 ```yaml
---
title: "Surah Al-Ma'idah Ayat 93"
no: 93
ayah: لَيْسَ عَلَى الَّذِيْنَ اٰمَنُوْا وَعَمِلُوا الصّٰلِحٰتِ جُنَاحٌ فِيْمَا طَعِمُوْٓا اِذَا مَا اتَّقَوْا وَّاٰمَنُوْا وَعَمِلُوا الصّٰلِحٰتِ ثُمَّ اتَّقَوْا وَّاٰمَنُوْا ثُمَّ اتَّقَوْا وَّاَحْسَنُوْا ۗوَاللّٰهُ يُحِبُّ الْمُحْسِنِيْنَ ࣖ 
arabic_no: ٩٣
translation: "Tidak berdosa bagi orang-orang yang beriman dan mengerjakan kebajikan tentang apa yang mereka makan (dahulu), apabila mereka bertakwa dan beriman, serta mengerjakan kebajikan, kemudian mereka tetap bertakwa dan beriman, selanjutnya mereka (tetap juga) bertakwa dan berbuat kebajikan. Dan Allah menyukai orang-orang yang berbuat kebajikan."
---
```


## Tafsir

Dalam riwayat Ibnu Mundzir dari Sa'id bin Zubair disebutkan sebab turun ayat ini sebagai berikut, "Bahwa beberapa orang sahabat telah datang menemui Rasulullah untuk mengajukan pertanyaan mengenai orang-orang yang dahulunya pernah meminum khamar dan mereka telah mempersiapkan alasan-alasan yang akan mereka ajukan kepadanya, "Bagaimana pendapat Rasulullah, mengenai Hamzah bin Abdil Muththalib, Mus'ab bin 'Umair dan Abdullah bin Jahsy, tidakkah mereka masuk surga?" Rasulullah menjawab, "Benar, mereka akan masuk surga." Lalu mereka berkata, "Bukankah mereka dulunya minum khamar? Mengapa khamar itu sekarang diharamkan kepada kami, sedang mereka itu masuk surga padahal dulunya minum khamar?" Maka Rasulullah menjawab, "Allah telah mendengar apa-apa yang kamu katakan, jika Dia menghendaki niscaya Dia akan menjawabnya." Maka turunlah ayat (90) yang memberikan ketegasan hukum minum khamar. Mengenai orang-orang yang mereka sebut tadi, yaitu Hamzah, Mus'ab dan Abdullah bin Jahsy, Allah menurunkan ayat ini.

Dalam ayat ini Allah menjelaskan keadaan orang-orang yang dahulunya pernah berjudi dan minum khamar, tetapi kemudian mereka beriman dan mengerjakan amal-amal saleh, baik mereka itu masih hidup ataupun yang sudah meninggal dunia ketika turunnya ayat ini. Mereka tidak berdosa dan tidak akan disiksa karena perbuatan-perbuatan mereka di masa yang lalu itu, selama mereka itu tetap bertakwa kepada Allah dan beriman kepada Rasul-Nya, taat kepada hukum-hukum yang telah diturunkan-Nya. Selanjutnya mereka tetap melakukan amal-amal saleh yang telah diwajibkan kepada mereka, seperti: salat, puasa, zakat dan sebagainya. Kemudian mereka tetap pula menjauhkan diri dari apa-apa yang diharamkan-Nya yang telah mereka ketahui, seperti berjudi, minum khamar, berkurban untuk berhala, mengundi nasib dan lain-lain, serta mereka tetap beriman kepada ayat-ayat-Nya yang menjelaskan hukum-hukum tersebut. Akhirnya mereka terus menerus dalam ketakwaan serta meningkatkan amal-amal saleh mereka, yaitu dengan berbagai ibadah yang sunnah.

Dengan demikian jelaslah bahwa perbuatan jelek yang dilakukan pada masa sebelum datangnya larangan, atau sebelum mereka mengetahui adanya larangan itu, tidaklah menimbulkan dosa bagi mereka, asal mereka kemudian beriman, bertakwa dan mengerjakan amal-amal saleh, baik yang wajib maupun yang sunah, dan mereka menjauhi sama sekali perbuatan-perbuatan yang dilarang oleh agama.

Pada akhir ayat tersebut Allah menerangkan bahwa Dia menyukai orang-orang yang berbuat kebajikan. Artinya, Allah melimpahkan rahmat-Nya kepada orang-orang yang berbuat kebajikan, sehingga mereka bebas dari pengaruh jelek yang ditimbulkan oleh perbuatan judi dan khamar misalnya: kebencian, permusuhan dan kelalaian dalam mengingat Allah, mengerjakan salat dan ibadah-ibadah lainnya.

● AIM OF THE EXERCISE
The answer is a single number: how many lines in the data above hold the string "kebajikan".

● WRITTEN ANSWER
2